In business, many companies are lagging behind technological advancement. Research conducted by Mckinsey & Co found that 28% of firms don’t feel that they have the technical capabilities to implement AI.
“Demand for deep learning vastly outstrips supply”, said ex-Baidu chief scientist Andrew Ng in a recent interview with Techcrunch. “It’s concentrated in a few labs and a few universities.”
Making AI accessible
For all the talk of AI’s potential to collect and democratise knowledge, first the technology itself has to be democratised.
Major AI proponents are realising the value in making this happen. Microsoft has vowed to “take it from the ivory tower and make it accessible to all.” And Google CEO Sundar Pichai earlier this year announced Google.ai, an initiative that aims to “bring the benefits of AI to everyone” via the new site, which will act as a hub for new AI research.
The accessibility of such schemes is important. From the enigmatic workings of deep learning to the omnipotence of Big Data, technological progress can often leave the layperson feeling overawed, intimidated, and excluded (quite literally in some cases, as with the Facebook chatbots that recently began developing their own secret language). Dispensing knowledge about AI in plain terms, rather than double-dutch tech-speak, is surely the most practical way to encourage more businesses to adapt.
Though our technology is cutting edge, learning how to use Rainbird is far from rocket science. Using open source architecture and the easy-to-understand RBLang code, the platform’s reasoning is visualised in two tabs: one for the knowledge map, and one for the code. If the user writes the code first, the concurrent knowledge map will automatically form in the other tab, and vice versa. It’s a completely intuitive process.
From the top down
This process of encoding expert knowledge into our platform is what we call human-down AI. Unlike machine learning – or bottom-up AI – which can leave users in the dark with its black box approach, Rainbird follows a rules-based approach, which is all the easier to comprehend due to its grounding in human logic.
Rainbird is designed more for use by business people than developers – that could be a lawyer who still uses a flip phone, or a hedge fund manager who hasn’t even heard of coding. The essence of this versatile platform is that it can theoretically be used and understood by just about anyone. Without the need for specialist IT skills, experts can encode their own logic into Rainbird.
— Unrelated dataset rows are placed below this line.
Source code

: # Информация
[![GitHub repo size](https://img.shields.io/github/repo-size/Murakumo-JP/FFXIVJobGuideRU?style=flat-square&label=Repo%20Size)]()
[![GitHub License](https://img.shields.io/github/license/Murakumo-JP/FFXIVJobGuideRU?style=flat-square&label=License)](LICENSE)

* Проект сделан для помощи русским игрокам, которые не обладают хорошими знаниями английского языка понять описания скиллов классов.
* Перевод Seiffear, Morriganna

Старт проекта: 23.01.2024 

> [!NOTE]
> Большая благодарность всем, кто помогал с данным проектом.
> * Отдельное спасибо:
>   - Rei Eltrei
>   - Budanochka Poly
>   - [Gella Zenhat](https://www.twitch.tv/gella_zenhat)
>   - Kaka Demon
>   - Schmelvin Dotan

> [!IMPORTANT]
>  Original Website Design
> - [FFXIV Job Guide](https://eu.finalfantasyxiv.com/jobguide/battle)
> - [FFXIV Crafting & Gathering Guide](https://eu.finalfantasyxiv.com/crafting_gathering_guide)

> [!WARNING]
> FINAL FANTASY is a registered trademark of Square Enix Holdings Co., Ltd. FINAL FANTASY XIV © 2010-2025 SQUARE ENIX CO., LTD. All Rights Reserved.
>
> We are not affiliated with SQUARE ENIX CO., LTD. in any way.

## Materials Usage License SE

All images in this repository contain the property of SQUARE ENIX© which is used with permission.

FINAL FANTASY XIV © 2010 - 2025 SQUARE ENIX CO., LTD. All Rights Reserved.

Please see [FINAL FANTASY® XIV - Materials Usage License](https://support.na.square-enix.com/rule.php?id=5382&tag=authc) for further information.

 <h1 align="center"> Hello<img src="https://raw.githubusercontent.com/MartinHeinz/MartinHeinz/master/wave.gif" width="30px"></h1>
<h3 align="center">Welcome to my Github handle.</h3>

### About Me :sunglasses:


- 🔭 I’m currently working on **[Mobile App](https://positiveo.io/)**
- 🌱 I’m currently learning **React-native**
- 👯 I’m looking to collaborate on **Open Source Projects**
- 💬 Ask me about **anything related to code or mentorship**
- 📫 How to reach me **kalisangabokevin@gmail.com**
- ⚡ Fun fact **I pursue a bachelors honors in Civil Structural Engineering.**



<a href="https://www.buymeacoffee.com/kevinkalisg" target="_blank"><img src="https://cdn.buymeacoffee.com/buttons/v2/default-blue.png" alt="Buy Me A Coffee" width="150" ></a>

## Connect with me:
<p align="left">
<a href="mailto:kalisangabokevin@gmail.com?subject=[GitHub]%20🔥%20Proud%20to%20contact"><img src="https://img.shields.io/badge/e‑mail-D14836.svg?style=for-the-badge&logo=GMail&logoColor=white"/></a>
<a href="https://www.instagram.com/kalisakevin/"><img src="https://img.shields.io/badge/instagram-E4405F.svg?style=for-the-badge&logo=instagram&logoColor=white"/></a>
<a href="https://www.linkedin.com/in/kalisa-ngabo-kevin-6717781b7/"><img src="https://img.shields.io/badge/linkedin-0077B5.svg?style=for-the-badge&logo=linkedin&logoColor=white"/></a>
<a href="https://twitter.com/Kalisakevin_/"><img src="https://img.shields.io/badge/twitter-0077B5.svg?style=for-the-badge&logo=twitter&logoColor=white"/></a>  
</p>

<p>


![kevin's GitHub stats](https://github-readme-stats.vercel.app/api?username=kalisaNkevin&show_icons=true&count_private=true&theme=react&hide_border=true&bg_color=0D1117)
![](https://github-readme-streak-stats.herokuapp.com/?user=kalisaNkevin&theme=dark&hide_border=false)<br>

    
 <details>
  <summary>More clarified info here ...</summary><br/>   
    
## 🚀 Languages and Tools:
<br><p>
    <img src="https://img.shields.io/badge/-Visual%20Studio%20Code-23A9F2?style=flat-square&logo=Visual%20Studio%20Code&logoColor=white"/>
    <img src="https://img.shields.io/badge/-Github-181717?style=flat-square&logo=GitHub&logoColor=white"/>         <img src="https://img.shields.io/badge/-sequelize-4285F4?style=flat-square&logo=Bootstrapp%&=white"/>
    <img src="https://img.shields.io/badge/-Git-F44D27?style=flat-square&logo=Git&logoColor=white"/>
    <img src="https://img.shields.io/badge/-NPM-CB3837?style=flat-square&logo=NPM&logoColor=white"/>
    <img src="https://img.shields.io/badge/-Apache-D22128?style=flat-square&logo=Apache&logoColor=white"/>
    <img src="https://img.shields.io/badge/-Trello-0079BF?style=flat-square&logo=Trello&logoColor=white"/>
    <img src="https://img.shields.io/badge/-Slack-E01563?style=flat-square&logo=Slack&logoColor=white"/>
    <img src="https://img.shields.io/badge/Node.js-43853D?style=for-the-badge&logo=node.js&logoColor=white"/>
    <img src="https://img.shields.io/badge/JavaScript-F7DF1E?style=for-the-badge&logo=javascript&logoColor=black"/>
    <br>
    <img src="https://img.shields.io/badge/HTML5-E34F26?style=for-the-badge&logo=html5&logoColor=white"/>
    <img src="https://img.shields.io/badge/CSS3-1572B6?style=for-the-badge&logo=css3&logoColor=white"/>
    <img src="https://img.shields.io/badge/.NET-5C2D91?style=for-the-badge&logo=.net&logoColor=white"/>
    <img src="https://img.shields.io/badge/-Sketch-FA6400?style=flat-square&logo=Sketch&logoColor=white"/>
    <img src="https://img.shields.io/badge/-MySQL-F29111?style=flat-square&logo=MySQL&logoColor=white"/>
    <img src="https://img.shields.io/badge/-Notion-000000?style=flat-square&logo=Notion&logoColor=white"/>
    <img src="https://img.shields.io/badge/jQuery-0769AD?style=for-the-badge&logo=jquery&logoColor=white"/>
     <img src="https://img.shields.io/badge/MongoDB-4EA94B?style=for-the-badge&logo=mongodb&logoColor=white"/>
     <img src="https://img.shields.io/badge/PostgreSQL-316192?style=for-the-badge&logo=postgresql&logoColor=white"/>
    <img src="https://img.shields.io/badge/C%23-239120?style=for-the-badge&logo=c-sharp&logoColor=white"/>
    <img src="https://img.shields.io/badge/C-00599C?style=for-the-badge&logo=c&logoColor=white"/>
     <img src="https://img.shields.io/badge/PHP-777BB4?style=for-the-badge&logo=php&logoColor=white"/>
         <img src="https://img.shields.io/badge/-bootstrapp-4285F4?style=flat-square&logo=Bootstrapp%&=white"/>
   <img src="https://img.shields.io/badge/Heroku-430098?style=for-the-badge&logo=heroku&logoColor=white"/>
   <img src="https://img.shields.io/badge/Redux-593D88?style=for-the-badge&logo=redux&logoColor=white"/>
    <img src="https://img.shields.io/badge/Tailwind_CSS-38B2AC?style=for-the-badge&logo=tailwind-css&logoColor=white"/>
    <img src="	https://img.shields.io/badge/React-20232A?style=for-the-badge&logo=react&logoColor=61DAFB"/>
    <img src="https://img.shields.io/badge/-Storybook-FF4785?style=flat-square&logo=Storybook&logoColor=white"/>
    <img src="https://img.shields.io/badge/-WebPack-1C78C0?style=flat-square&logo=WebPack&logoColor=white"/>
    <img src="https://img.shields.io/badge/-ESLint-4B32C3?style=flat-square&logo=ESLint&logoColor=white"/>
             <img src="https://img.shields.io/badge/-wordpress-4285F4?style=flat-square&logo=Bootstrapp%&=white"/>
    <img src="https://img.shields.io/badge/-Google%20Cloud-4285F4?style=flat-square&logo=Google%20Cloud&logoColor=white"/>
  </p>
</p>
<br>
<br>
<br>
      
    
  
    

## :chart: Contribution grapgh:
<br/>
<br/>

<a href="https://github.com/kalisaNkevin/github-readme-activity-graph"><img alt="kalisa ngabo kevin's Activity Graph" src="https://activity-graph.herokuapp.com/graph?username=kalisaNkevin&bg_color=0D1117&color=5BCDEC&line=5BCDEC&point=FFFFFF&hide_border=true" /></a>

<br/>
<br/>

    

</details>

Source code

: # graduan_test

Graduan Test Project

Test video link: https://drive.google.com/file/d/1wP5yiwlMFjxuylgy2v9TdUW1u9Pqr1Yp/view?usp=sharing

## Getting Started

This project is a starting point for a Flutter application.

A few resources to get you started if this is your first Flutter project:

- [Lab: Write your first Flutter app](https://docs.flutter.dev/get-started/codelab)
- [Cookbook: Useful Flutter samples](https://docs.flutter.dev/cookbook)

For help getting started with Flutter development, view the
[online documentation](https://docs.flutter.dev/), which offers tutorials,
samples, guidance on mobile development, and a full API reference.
The resulting benefits for customers everywhere are boundless. From consultative chatbots to tailored financial products, human-down AI has the potential to make everyone’s life easier.
The learning curve
Let’s return to the electrical analogy for a moment. For at least a century after its discovery, electricity tended to be confined to the elite and the scientifically minded. Eventually, it became the unanimously transformative tool that it is today due to its dissemination – more people learned how to make use of it, and more consumers benefitted as a result. To quote the CTO of TOPBOTS Mariya Yao, “entrepreneurs and engineers around the world see machine intelligence as a path towards a better society.”
Rainbird aims to be a part of this process. Not only is Rainbird human-down vs data-up, but each company that partners with Rainbird can undergo full training via the Rainbird University programme, so that our product not only helps users, but also teaches them. Our Vimeo channel aims to do the same: there are outlines of the history and future of AI, an overview of cognitive reasoning, and explanations of Rainbird’s practical use in business. And to encourage innovation even further, the Rainbird platform is discounted for universities, social venture projects and SMEs.
The future of industry rests on harnessing AI-powered solutions, and at Rainbird we believe that anyone can become an engineer of the ‘new electricity’.